For many years, the investment industry has relied on algorithms and quantitative trading programs as a means to increase their profits. However, with the recent advancements in AI, new opportunities have emerged that can potentially revolutionize this industry.
Recent advances in artificial intelligence (AI) have already caused significant disruptions in financial markets with programs like ChatGPT and Alphabet’s BardAI. A new study suggests that one day these AI programs may be able to independently trade in these markets.
Although the investment industry has been utilizing algorithms and quantitative trading programs to increase profits for some time, the recent breakthroughs in AI present new opportunities. While it may take many years for a future where AI manages money on its own to become a reality, a preliminary paper by two scholars in South Korea shows that ChatGPT is already a better portfolio manager than random selection.

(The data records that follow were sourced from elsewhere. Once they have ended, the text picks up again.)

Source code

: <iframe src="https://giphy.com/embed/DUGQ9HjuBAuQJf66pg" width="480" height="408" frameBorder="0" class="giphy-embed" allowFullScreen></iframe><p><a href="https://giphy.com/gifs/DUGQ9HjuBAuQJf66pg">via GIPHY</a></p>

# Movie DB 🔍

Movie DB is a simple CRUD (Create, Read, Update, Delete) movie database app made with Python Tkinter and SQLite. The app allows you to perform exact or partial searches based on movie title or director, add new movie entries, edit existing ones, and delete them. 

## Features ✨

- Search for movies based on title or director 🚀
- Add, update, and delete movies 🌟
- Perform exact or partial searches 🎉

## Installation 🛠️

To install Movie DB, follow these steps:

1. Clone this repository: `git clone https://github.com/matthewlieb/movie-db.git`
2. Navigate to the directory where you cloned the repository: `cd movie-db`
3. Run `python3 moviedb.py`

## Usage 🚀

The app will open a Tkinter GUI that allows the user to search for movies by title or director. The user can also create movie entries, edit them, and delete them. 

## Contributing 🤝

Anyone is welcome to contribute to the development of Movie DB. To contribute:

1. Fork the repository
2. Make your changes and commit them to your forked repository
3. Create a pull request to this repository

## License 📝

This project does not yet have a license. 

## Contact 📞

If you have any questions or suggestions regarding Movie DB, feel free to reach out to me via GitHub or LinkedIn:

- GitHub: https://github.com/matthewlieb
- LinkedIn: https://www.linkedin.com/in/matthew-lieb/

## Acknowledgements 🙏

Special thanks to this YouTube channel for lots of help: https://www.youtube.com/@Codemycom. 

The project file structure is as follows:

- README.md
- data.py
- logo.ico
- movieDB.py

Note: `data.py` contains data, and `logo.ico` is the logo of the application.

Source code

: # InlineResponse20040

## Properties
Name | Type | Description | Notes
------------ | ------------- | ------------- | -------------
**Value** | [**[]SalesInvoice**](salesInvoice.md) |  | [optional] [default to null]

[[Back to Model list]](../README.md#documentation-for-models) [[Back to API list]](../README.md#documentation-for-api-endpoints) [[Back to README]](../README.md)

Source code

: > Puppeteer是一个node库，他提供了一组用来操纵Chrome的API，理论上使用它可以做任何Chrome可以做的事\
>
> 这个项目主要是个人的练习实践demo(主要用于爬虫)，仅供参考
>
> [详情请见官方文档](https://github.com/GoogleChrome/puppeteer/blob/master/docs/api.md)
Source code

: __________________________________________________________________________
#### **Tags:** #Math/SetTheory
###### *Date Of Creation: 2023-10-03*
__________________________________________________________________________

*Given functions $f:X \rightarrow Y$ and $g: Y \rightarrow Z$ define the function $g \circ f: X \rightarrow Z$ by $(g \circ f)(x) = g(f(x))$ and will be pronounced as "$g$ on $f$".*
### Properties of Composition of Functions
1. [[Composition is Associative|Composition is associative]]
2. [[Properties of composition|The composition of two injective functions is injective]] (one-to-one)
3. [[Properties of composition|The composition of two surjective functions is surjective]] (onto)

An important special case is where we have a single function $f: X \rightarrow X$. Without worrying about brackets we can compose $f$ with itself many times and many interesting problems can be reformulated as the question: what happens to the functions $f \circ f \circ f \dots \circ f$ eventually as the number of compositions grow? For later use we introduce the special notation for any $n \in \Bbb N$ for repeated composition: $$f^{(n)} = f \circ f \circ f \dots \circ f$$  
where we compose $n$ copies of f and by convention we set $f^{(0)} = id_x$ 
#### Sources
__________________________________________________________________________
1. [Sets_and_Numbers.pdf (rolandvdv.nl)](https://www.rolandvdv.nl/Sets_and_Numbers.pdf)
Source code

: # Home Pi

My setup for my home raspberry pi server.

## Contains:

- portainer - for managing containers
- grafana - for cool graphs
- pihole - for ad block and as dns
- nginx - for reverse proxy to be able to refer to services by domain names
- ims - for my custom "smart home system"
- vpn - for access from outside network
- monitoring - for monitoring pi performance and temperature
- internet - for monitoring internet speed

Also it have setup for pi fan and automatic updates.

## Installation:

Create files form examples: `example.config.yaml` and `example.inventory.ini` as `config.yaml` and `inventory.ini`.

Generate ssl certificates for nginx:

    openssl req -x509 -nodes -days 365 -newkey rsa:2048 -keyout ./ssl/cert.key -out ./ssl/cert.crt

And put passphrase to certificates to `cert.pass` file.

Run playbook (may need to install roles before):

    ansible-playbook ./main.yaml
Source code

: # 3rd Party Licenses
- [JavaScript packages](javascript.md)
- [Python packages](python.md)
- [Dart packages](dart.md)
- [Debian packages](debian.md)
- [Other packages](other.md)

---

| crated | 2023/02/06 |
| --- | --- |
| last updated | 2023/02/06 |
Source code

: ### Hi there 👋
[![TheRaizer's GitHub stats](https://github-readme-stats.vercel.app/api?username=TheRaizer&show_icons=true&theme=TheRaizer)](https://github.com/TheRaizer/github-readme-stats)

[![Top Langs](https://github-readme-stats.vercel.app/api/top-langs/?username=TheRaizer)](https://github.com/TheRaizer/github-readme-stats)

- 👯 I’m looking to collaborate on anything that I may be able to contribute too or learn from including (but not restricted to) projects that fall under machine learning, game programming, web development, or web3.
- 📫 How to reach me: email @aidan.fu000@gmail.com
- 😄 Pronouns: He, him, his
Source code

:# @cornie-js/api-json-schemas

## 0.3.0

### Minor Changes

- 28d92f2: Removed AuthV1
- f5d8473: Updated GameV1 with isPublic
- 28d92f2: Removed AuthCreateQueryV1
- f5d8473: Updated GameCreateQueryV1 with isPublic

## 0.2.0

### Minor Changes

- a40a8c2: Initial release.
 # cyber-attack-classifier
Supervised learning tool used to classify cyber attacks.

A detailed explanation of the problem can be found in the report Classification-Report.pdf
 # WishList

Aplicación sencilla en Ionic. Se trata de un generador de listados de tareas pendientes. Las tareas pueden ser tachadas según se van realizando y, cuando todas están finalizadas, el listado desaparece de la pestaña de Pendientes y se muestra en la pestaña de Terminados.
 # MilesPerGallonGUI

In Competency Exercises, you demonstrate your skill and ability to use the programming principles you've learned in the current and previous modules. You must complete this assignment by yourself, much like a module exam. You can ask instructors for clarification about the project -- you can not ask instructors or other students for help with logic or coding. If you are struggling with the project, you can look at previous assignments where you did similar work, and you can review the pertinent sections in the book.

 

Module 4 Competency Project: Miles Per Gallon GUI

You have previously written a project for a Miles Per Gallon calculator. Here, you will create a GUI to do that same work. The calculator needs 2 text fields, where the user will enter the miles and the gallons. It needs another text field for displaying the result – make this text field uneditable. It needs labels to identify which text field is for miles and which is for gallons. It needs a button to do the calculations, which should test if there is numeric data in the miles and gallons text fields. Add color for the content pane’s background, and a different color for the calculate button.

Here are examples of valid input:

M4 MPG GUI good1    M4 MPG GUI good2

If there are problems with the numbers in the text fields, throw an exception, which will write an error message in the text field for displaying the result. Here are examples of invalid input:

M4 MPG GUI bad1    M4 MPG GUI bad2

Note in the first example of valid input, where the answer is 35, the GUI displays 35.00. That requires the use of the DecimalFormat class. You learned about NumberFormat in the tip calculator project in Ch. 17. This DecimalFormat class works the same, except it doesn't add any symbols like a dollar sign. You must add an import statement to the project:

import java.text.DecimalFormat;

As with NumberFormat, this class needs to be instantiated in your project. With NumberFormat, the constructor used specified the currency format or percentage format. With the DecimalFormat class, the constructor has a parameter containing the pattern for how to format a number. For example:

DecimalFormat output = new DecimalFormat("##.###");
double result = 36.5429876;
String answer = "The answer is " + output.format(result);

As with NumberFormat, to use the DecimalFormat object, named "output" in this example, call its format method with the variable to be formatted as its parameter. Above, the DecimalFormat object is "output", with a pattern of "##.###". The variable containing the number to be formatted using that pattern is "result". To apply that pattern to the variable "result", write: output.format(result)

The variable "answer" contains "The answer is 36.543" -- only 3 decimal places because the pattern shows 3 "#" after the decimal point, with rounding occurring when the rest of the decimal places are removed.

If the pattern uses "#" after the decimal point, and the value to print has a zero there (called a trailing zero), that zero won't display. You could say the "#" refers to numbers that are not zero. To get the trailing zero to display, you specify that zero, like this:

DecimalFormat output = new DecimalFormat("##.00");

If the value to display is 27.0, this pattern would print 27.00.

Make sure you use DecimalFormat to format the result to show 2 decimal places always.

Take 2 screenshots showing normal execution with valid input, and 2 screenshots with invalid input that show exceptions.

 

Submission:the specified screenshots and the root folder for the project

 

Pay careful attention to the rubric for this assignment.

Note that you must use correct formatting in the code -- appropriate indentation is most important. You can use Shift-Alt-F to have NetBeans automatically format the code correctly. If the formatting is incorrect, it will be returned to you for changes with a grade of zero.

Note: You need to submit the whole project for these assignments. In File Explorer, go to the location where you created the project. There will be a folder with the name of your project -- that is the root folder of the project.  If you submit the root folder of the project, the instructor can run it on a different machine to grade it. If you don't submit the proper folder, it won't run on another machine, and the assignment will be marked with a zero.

According to the research titled “Can ChatGPT Enhance Investment Decision-making? A Portfolio Management Approach”, ChatGPT demonstrated superior performance in selecting assets from a given set when compared to random selection, as measured by risk-adjusted return and diversification metrics.
The authors of the “paper” state that the democratization of portfolio management can provide advantages for retail investors, especially for those who may lack education or information. They also suggest that professional portfolio managers can enhance their efficiency by utilizing ChatGPT to help them select a variety of assets for a portfolio, enabling them to concentrate on more critical tasks.
A recent experiment, which has not undergone peer review, involved creating a universe of assets consisting of 20 large-cap stocks from various sectors in the US market, as well as five assets from each of the categories of cryptocurrencies, commodities, currencies, and bonds. The experimenters then conducted 10,000 simulations in which they asked ChatGPT to select a combination of assets from the available options to form a portfolio.
According to a backtest, ChatGPT’s portfolio selections generated a more diverse portfolio with less correlated assets compared to random selection. Furthermore, during the period of Jan. 1, 2022 to Jan. 31, 2023, ChatGPT’s portfolios delivered higher returns on a risk-adjusted basis than the random selection portfolios. For instance, in a four-asset portfolio, the ChatGPT portfolio had an average anticipated return of -13.3%, outperforming the random selection’s return of -23.3%.
The ChatGPT portfolio also had a superior Sharpe ratio, which is a measure of risk-adjusted returns.